Since Abbas and Olmert last met in 2008, the situation has become even more complex. Netanyahu has rejected Israel’s pre-1967 frontier as a starting point for border talks and says east Jerusalem is not up for discussion.

There are also more settlers: The number of Israelis living in the West Bank and east Jerusalem has increased from 489,000 five years ago to around 530,000 in 2011, according to government figures. Settler officials recently put the current total at 568,000.

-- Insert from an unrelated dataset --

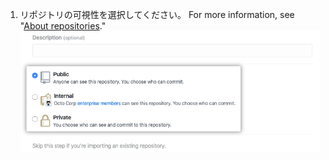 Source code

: 1. リポジトリの可視性を選択してください。 For more information, see "[About repositories](/repositories/creating-and-managing-repositories/about-repositories#about-repository-visibility)." ![リポジトリの可視性を選択するラジオボタン](/assets/images/help/repository/create-repository-public-private.png)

The Netanyahu government says it is largely building in east Jerusalem and West Bank “settlement blocs” it intends to keep — although is doubtful the Palestinians would sign off on such a map. And the Israeli anti-settlement group Peace Now says that under Netanyahu, more than one-third of settlement housing starts were deep inside the West Bank.

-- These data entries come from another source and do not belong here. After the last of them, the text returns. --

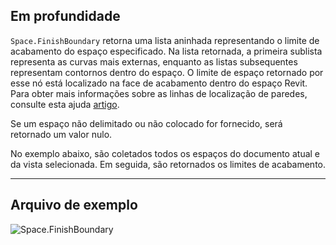 ## Em profundidade
`Space.FinishBoundary` retorna uma lista aninhada representando o limite de acabamento do espaço especificado. Na lista retornada, a primeira sublista representa as curvas mais externas, enquanto as listas subsequentes representam contornos dentro do espaço. O limite de espaço retornado por esse nó está localizado na face de acabamento dentro do espaço Revit. Para obter mais informações sobre as linhas de localização de paredes, consulte esta ajuda [artigo](https://help.autodesk.com/view/RVT/2024/PTB/?guid=GUID-0BB62832-36DD-4E06-A9D4-EE98CE0FCF89).

Se um espaço não delimitado ou não colocado for fornecido, será retornado um valor nulo.

No exemplo abaixo, são coletados todos os espaços do documento atual e da vista selecionada. Em seguida, são retornados os limites de acabamento.

___
## Arquivo de exemplo

![Space.FinishBoundary](./Revit.Elements.Space.FinishBoundary_img.jpg)
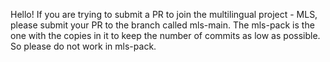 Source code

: Hello!
If you are trying to submit a PR to join the multilingual project - MLS, please submit your PR to the branch called mls-main.
The mls-pack is the one with the copies in it to keep the number of commits as low as possible.
So please do not work in mls-pack.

In a swap deal that falls somewhere between Abbas’ and Olmert’s proposals, well over 100,000 Israeli settlers would have to leave their homes.

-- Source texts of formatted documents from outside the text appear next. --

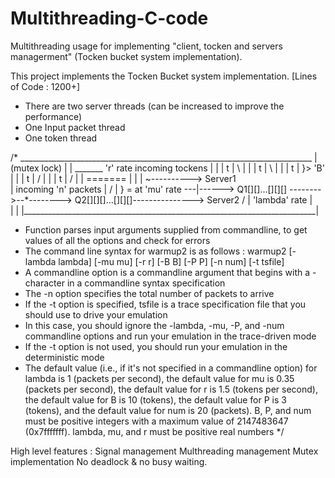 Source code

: # Multithreading-C-code
Multithreading usage for implementing "client, tocken and servers managerment" (Tocken bucket system implementation).

This project implements the Tocken Bucket system implementation. [Lines of Code : 1200+]
- There are two server threads (can be increased to improve the performance)
- One Input packet thread
- One token thread

/*	 _________________________________________________________________________
        |(mutex lock)								  |
	|			         _______ 'r' rate incoming tockens	  |
	|			         |  t  | \ 				  |
	|			         |  t  |  \				  |
	|			         |  t  |   }> 'B'			  |
	|			         |  t  |  /				  |
	|			         |  t  | / 				  |
	|			         =======				  |
   	|				    |			            ~----------> Server1 \
	|  incoming 'n' packets		    |			           /	  |	          } = at 'mu' rate
     ---|------> Q1[][]...[][][] -------->--*--------> Q2[][][]...[][][]---------------> Server2 /
	| 'lambda' rate								  |          
	| 									  |
	|_________________________________________________________________________|
		


* Function parses input arguments supplied from commandline, to get values of all the options and check for errors
* The command line syntax for warmup2 is as follows : warmup2 [-lambda lambda] [-mu mu] [-r r] [-B B] [-P P] [-n num] [-t tsfile]
* A commandline option is a commandline argument that begins with a - character in a commandline syntax specification
* The -n option specifies the total number of packets to arrive
* If the -t option is specified, tsfile is a trace specification file that you should use to drive your emulation
* In this case, you should ignore the -lambda, -mu, -P, and -num commandline options and run your emulation in the trace-driven mode
* If the -t option is not used, you should run your emulation in the deterministic mode
* The default value (i.e., if it's not specified in a commandline option) for lambda is 1 (packets per second), the default value for mu is 0.35
  (packets per second), the default value for r is 1.5 (tokens per second), the default value for B is 10 (tokens), the default value for P is 3 
  (tokens), and the default value for num is 20 (packets). B, P, and num must be positive integers with a maximum value of 2147483647 (0x7fffffff). 
  lambda, mu, and r must be positive real numbers
*/

High level features :
Signal management
Multhreading management
Mutex implementation
No deadlock & no busy waiting.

Some in Israel warned that at the current rate of building, partition will soon be physically impossible.

Jerusalem expert Daniel Seidemann pointed to unilateral Israeli changes in the eastern sector of the city, sought by the Palestinians as a capital, in the past five years. Israel has significantly expanded its settlement there, effectively dictating the eventual borders — if the city is to be divided along ethnic lines, as the U.S. has proposed.

The foothold of Jewish settlers in east Jerusalem’s so-called holy basin, the area around major shrines of Judaism, Islam and Christianity, has “increased exponentially over the past five years,” Seidemann warned.

Meanwhile, the upheaval in Arab countries next door — civil war in Syria and Egypt’s revolution and military coup — is bound to harden Israel’s security demands of a future Palestine. Israel’s main concern is that the West Bank, which is currently relatively stable, could follow the path of the Gaza Strip and become a launching ground for rocket attacks. Israel pulled out of Gaza in 2005, and Hamas militants seized power there two years later.

Israel’s former national security adviser, Uzi Dayan, argued that Israel must retain a strong military presence, including troops, in the West Bank’s Jordan Valley on the border with Jordan for years to come. He said Israel must be able to control who enters the West Bank to keep out weapons and militants.

“There is huge uncertainty,” he said, referring to the dramatic changes in the region. “You don’t know what will happen in Jordan in two years. I can’t risk my future and my security on just hopes.”

Netanyahu’s office has said Israel will insist on an Israeli presence in the Jordan Valley and border controls that prevent an infiltration of militants. “The volatility, violence and instability we have seen over the last two years only strengthened the determination” to obtain solid security arrangements, Regev said.

For Palestinians, that’s a nonstarter. In previous rounds, they agreed to a demilitarized state and Israeli air force overflights and proposed that U.S.-led NATO troops patrol the border, but rejected continued Israeli control in the Jordan Valley.

Shaul Arieli, a former Israeli negotiator, said Abbas and Olmert had narrowed their gaps on a security deal, adding that of all the disputes on the table, “it was the easiest issue to agree on.”

Netanyahu adopted a difference stance, said Abbas aide Yasser Abed Rabbo. He said that Molcho, the Netanyahu envoy, told him two years ago that Israel wants to lease the Jordan Valley for 40 years and set up military bases there.

“And as we know, they would ask for secured roads to these military bases, and secured areas around these roads which make most of the area under their control,” Abed Rabbo said.